Entries taken from a collection
************

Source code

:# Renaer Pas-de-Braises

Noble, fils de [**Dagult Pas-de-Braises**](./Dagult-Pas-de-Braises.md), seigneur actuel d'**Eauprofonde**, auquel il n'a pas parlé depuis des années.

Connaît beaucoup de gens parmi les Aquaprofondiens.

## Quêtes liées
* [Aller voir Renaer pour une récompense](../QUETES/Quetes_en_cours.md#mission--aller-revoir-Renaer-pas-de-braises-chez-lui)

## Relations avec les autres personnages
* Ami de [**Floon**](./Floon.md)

************

## Task to carry out
Please restate only the opening stretch of the records above: every line from the first through the one containing "## Quêtes liées", exactly as written.

## Written response
Source code

:# Renaer Pas-de-Braises

Noble, fils de [**Dagult Pas-de-Braises**](./Dagult-Pas-de-Braises.md), seigneur actuel d'**Eauprofonde**, auquel il n'a pas parlé depuis des années.

Connaît beaucoup de gens parmi les Aquaprofondiens.

## Quêtes liées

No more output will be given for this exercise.